Chrysostom, Epiphanius, Cyril of Alexandria and Ambrosiaster – as well as Egeria, a 4th-century Christian pilgrim to Palestine – all confirm that this practice persisted in early Christian liturgies for several centuries. An interpreter would stand beside the bishop and interpret his unknown sacred language into the vernacular for the congregation. The language of early Christian liturgy in the Jewish diaspora was largely Hebrew (as confirmed by Benedict XIV and Johannes Eck), with Aramaic and Greek interpretation. Only after Hadrian’s suppression of the Bar Kokhba rebellion in AD 136 did Greek replace Hebrew as the sacred liturgical language of Christians. The Syrian Church even had a dedicated minor order – alongside acolytes and exorcists – for interpreters.
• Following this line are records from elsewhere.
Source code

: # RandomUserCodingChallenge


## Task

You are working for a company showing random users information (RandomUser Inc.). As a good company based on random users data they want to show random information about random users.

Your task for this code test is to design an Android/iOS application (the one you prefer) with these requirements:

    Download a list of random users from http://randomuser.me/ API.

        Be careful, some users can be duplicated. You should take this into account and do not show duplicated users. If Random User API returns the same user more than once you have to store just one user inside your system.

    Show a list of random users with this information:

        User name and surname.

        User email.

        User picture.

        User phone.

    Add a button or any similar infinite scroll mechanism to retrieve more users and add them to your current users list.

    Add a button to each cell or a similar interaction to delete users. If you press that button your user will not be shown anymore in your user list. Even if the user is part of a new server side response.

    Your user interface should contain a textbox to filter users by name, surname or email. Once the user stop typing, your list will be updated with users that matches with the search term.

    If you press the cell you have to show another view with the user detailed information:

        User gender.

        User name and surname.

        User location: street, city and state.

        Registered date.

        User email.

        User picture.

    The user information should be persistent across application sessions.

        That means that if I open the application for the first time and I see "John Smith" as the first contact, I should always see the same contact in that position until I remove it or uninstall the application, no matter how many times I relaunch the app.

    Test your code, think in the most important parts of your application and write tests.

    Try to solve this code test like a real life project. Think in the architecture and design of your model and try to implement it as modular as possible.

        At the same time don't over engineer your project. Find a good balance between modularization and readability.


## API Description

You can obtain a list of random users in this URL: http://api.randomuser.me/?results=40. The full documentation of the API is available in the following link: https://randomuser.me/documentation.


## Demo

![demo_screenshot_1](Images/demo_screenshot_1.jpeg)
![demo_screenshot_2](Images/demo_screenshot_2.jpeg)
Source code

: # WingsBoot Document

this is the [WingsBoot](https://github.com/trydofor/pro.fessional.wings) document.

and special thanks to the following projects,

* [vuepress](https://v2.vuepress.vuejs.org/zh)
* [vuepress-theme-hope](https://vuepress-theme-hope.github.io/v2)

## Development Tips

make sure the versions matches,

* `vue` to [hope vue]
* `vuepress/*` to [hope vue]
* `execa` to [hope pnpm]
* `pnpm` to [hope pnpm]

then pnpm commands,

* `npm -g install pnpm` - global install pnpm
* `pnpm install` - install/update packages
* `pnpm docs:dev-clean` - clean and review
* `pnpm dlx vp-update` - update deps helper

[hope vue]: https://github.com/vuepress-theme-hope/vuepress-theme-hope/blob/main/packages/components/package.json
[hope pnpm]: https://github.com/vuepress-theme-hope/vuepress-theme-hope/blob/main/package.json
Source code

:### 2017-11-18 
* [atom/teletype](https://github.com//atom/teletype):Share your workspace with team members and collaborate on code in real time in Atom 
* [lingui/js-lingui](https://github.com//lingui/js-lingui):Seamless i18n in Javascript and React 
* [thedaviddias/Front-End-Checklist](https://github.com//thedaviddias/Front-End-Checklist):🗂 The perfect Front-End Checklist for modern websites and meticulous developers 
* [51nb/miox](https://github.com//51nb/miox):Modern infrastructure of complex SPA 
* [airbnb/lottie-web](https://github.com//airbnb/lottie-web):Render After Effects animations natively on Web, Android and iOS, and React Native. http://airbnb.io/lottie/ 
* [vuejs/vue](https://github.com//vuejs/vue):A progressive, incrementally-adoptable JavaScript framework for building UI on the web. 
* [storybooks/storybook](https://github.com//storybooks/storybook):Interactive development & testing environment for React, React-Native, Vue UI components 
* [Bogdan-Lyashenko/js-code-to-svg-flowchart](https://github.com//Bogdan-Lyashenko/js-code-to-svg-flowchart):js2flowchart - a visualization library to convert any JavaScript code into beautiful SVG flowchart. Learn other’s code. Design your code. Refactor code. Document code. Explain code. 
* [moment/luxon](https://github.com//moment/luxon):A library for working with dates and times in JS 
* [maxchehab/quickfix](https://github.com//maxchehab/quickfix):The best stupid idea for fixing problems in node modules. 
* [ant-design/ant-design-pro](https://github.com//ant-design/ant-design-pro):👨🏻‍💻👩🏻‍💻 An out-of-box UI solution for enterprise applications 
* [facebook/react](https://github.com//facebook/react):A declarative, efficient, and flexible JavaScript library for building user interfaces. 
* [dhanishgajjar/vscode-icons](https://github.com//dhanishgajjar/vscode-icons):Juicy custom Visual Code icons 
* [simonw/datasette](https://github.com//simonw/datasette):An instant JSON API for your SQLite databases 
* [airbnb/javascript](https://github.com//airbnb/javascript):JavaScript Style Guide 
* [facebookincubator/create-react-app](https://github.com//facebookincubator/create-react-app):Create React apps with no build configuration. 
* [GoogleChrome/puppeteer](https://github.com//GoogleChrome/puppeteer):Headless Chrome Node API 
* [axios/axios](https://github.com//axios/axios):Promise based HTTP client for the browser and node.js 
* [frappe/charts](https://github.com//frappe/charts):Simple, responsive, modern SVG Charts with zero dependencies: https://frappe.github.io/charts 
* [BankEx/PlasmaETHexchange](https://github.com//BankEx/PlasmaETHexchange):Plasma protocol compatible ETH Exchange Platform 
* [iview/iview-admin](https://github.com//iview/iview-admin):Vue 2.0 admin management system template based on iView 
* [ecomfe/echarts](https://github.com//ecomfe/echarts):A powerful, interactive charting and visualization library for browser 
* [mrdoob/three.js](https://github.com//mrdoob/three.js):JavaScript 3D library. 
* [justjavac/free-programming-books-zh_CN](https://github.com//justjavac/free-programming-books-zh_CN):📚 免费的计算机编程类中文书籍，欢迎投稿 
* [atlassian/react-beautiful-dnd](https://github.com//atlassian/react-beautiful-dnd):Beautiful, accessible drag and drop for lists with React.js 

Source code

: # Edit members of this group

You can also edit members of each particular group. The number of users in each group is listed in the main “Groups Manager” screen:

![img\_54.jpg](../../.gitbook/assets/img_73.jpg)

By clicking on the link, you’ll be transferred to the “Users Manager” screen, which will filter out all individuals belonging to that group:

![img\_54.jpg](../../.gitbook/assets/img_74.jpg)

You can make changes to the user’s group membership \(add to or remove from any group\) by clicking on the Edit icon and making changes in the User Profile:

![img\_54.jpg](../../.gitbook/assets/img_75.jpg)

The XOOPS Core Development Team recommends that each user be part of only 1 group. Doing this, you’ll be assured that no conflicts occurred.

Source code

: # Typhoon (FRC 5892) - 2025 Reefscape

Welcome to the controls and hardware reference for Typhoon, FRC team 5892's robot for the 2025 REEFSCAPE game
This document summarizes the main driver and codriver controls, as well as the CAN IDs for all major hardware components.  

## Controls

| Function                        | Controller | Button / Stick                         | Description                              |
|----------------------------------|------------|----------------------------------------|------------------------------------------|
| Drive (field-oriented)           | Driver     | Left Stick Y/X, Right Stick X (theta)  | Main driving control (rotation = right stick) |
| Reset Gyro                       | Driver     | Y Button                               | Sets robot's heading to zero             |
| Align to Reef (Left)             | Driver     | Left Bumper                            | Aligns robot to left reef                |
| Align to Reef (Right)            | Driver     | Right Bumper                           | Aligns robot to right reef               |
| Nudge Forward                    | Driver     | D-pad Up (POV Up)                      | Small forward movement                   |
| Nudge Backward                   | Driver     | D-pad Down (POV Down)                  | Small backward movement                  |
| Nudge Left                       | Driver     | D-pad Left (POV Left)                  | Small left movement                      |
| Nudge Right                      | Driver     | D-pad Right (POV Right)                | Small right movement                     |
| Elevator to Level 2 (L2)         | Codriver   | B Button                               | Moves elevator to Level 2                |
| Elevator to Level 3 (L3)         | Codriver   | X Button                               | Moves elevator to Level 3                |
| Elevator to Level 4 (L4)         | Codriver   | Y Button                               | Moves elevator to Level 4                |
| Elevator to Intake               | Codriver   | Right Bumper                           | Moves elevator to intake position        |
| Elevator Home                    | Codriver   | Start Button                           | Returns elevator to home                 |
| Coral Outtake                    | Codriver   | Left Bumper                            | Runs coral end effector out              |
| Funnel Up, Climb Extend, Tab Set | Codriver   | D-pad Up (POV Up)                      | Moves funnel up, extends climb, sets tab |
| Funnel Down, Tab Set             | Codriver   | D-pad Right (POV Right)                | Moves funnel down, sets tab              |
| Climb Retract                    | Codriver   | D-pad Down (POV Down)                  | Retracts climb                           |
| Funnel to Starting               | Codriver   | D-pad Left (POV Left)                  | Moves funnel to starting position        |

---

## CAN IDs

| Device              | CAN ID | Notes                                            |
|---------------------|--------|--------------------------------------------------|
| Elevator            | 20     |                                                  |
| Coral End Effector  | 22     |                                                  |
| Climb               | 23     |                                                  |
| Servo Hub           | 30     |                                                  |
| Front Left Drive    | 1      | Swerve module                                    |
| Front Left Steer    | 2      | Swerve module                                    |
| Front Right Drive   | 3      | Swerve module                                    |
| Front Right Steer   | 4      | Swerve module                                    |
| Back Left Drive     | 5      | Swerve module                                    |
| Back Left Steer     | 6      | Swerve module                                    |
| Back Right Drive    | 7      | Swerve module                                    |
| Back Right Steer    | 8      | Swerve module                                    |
The role of Jewish halakhot (religious law) in Paul’s letters offers strong support for the claim that Paul’s references to ‘tongues’ and ‘interpreters’ in 1 Corinthians 12-13 represent a mundane problem of a sacred liturgical language that could not be understood by many in the Corinthian assembly without interpretation.
The fourth volume of our research offers a substantial commentary on 1 Corinthians 14 with related essays in response to numerous requests by readers. These additional essays address voluminous new material that came to our attention since 2023 on the higher-critical theory of glossolalia, the evolution of the Pentecostal redefinition of ‘tongues’, the influence of Jewish religious law (halakha) in the Corinthian liturgical practices addressed by Paul, and the sociocultural context in which the modern practice of ‘tongues’ evolved in contemporary Protestant and Catholic circles.
All the evidence at hand, then, suggests that ‘speaking in tongues’ refers not to ecstatic utterance, but to supernatural comprehension at Pentecost and to natural translation in Corinth. The reality is something far simpler – and far more intelligible – than many modern Christians assume.